- PROBLEM STATEMENT
Every line with the word "ProfileEditOverlay" in it should be extracted from the data that follows.

- RECORDS SHOWN
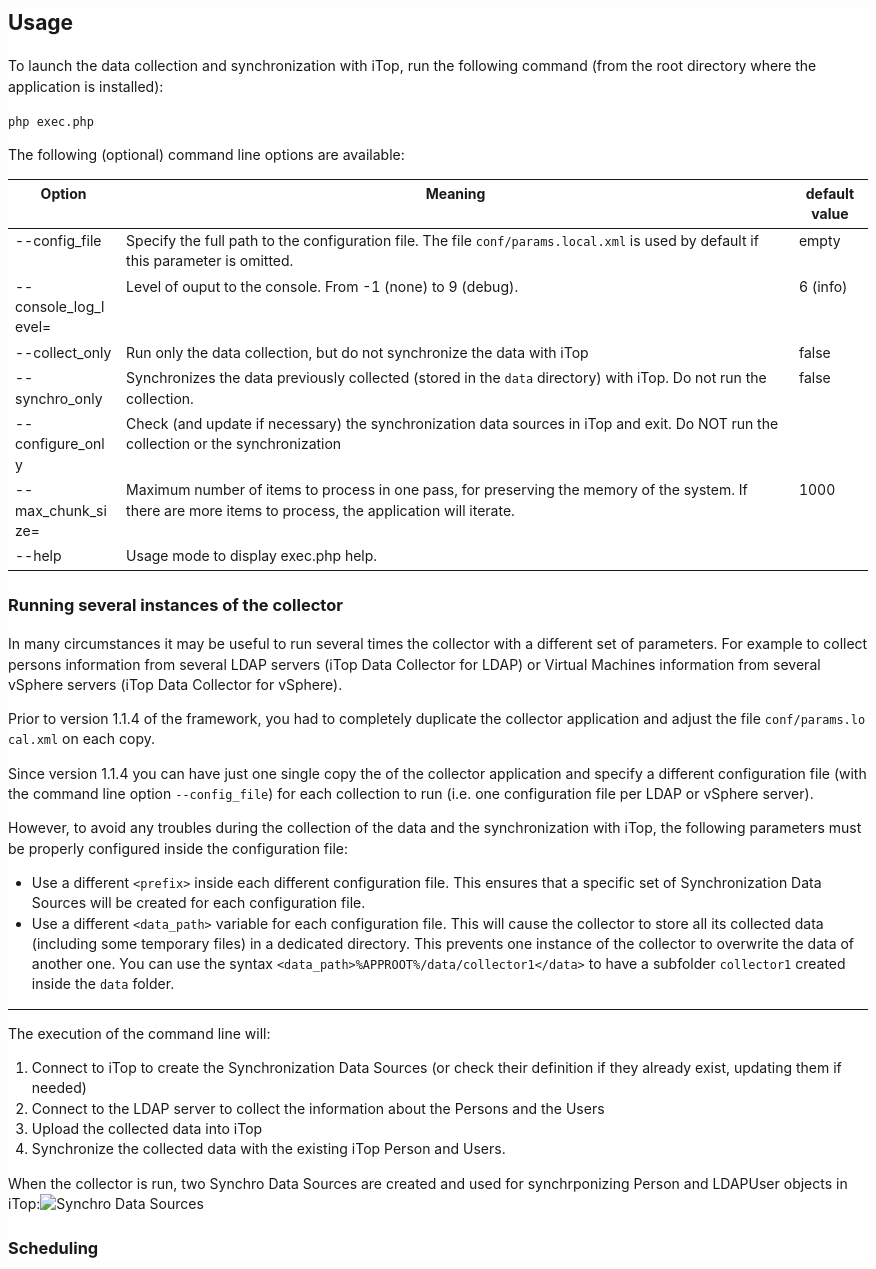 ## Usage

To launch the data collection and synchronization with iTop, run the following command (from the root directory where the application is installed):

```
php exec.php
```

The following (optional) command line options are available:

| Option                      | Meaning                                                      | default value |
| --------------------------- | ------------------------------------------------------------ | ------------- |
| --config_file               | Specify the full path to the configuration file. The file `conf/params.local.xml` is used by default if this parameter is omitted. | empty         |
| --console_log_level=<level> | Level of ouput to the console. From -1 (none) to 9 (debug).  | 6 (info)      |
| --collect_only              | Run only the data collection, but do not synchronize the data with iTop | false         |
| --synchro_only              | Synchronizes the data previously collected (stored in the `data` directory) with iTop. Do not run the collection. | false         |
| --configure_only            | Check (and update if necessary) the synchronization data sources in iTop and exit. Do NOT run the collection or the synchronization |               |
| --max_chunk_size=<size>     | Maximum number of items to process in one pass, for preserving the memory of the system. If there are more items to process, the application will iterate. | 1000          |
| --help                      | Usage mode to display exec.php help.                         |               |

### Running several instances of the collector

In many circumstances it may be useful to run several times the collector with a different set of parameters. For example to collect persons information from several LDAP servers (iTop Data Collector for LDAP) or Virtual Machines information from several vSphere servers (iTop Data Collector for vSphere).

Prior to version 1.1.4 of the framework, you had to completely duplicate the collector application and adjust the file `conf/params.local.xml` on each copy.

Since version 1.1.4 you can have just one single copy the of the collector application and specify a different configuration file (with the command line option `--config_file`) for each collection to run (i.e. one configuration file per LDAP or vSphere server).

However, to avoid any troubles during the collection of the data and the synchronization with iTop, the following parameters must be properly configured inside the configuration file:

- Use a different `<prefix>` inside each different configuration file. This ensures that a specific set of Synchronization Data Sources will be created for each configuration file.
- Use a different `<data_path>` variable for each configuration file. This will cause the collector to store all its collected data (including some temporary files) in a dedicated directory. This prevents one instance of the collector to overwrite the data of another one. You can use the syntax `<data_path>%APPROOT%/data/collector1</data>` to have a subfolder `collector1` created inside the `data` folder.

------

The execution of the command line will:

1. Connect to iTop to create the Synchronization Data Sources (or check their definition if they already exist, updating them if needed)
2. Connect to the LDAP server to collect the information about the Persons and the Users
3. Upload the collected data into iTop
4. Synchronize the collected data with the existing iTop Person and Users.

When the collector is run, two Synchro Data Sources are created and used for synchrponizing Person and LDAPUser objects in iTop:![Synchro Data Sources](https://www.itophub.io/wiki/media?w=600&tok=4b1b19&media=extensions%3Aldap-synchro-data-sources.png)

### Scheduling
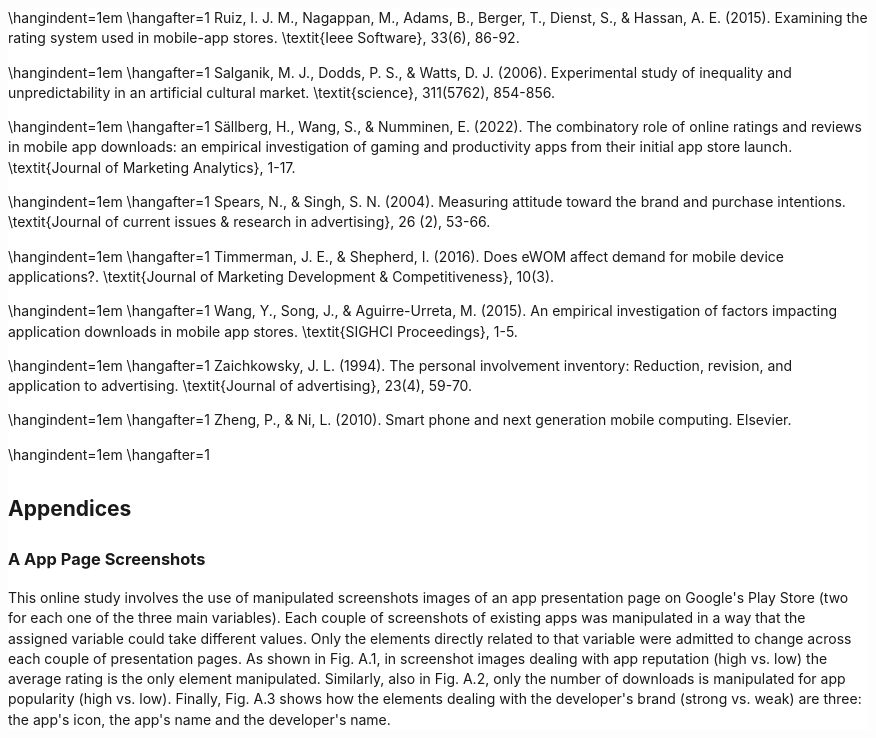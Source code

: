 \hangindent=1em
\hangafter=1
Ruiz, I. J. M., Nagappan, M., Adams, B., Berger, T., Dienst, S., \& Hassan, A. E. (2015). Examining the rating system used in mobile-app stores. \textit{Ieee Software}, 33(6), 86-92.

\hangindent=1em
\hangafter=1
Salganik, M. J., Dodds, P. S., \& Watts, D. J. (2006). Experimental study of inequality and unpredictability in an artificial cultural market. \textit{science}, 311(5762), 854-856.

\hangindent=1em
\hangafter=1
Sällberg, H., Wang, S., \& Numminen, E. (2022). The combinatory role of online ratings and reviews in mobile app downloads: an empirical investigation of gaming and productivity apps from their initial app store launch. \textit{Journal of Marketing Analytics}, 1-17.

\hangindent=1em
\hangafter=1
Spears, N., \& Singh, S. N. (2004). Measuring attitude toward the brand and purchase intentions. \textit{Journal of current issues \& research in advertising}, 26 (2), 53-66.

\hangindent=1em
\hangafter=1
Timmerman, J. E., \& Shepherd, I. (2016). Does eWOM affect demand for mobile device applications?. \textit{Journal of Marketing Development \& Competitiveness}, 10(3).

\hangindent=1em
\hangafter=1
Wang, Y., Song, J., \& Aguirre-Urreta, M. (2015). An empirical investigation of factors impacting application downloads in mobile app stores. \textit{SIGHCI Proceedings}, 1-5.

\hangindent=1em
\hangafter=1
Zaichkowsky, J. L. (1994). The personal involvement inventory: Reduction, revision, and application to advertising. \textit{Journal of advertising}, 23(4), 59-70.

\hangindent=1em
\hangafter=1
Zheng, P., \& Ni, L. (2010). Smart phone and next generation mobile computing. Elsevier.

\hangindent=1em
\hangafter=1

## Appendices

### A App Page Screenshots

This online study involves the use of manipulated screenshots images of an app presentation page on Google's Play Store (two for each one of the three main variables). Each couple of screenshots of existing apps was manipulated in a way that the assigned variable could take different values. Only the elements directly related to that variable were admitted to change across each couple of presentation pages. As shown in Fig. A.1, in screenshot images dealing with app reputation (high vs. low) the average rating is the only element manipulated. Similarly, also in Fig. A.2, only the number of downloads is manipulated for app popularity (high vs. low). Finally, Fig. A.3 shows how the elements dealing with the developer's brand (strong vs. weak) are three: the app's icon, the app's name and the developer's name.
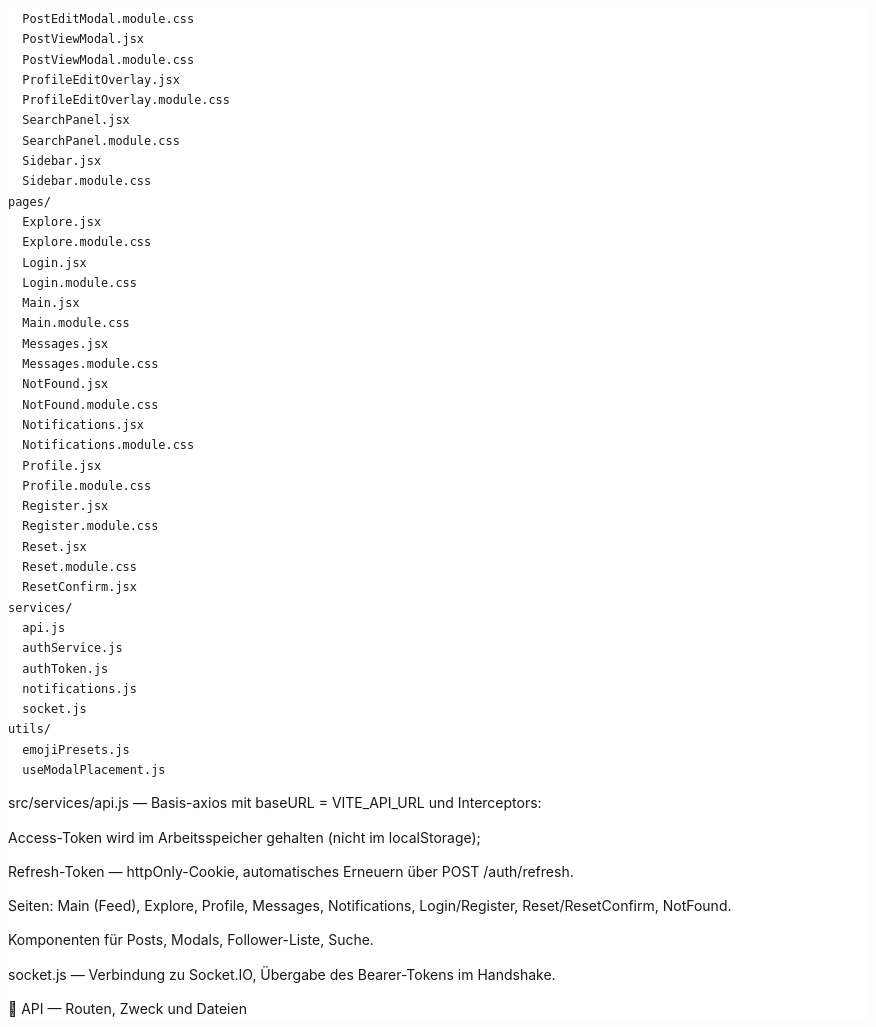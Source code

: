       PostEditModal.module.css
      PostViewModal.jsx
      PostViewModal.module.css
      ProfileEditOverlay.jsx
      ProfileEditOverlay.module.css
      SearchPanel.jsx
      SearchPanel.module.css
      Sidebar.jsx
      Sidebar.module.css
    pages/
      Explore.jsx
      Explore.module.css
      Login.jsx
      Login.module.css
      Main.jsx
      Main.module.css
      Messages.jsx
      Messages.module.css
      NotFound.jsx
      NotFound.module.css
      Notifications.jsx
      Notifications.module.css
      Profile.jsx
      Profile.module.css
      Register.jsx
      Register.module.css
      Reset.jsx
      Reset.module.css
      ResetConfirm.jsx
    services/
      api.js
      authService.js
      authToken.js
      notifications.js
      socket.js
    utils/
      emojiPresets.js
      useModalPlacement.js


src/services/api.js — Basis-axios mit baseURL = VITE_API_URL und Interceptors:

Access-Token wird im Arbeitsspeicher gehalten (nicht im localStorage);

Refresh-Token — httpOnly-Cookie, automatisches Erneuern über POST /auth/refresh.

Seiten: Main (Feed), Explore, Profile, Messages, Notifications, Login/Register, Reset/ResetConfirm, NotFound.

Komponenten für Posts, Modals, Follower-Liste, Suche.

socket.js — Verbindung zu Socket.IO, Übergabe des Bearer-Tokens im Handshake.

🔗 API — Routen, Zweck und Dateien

- RESULT FOR THIS TASK
      ProfileEditOverlay.jsx
      ProfileEditOverlay.module.css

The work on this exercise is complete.